Pengobatan profilaksis berbeda dari vaksin yang memperkenalkan antibodi, bukan mendorong sistem kekebalan tubuh untuk membuatnya. Ini mungkin bermanfaat pada orang yang sistem kekebalannya lemah atau terganggu, dan yang tidak bisa menerima vaksinasi.


"Apa yang kami selidiki dalam studi ini adalah apakah kami dapat memberikan perlindungan dengan memberikan antibodi yang telah terbukti dapat menetralkan virus, dengan menyuntikkan ke otot," kata Andrew Ustianowski, seorang profesor dan kepala peneliti studi di Inggris, dikutip dari Reuters.


"Harapannya adalah ini akan memberikan perlindungan yang baik selama berbulan-bulan dari infeksi," lanjutnya.

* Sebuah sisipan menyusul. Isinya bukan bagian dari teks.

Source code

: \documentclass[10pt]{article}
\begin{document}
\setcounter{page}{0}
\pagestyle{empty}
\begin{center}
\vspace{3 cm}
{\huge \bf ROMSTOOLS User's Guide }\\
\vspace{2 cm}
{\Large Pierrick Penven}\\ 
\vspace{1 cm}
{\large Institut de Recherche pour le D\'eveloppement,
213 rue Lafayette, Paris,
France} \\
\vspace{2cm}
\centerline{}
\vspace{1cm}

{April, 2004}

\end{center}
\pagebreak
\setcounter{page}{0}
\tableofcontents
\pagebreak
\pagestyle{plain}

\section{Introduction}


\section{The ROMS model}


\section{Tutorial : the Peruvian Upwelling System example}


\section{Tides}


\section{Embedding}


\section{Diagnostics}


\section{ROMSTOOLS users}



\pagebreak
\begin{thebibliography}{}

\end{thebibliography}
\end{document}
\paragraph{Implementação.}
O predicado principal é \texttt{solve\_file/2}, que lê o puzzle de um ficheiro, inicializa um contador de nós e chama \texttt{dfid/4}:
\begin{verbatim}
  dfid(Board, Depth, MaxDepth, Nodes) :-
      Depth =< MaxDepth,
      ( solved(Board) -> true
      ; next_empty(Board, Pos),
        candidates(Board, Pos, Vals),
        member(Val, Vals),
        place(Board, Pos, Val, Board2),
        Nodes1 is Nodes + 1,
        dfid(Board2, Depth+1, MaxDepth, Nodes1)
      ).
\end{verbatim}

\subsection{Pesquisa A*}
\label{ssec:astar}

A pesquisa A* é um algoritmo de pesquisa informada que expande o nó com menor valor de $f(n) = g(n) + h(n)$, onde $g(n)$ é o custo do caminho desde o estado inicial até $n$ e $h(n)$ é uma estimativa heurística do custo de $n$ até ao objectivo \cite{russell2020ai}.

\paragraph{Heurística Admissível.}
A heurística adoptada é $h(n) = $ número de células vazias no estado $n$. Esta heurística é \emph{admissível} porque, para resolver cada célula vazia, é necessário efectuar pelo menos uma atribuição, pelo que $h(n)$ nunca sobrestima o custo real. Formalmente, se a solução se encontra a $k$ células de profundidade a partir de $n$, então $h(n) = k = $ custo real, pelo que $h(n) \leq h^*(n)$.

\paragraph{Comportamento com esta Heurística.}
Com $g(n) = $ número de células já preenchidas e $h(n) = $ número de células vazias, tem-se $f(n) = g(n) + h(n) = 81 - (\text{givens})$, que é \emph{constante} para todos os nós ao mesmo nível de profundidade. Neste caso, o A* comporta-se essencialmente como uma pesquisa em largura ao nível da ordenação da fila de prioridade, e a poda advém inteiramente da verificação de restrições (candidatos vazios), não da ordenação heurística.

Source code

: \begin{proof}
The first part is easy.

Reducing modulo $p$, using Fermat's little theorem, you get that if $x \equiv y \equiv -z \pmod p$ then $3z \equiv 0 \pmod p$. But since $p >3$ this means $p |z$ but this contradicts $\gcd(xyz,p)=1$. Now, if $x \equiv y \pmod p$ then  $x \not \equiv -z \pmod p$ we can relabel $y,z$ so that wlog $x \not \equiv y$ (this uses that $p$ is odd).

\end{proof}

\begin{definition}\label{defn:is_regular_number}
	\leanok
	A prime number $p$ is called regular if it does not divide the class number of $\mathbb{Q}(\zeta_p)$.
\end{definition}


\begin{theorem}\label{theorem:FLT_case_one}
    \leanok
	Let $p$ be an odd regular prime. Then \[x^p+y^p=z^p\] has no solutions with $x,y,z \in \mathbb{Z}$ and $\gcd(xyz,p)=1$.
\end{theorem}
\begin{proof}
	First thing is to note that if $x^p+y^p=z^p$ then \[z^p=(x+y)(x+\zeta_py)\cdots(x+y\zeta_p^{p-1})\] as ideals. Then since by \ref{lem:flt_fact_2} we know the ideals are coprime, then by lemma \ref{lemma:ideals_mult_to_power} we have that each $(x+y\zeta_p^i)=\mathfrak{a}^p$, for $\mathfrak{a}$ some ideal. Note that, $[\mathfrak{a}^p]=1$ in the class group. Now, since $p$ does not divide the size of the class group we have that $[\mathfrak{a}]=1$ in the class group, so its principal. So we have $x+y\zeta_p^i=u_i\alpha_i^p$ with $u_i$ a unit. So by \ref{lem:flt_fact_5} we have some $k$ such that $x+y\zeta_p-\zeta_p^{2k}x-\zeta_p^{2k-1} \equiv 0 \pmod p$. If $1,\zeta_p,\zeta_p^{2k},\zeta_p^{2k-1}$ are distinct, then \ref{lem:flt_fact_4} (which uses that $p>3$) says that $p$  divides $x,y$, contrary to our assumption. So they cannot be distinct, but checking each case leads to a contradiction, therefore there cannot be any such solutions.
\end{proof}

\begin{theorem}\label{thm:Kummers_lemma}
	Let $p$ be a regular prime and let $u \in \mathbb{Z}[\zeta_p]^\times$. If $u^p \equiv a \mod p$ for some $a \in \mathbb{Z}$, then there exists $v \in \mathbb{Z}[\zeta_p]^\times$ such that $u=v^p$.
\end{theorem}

Antibodi monoklonal meniru antibodi alami yang dihasilkan tubuh untuk melawan infeksi. Mereka dapat disintesis di laboratorium dan sudah digunakan untuk mengobati beberapa jenis kanker.


AstraZeneca mengatakan kombinasi obat COVID-19 ini menggabungkan dua antibodi monoklonal, memiliki potensi untuk mengobati dan mencegah perkembangan penyakit pada pasien yang sudah terinfeksi virus SARS-CoV-2, dan untuk diberikan sebagai pengobatan pencegahan sebelum orang-orang yang rentan, misalnya petugas kesehatan, terpapar virus.


"Ini telah direkayasa secara khusus untuk memiliki apa yang kami sebut waktu paruh yang panjang, (jadi) kami pikir mereka akan memberikan perlindungan selama enam, tetapi lebih mungkin mendekati 12 bulan," terang Mene Pangalos, wakil presiden eksekutif bagian penelitian dan pengembangan AstraZeneca.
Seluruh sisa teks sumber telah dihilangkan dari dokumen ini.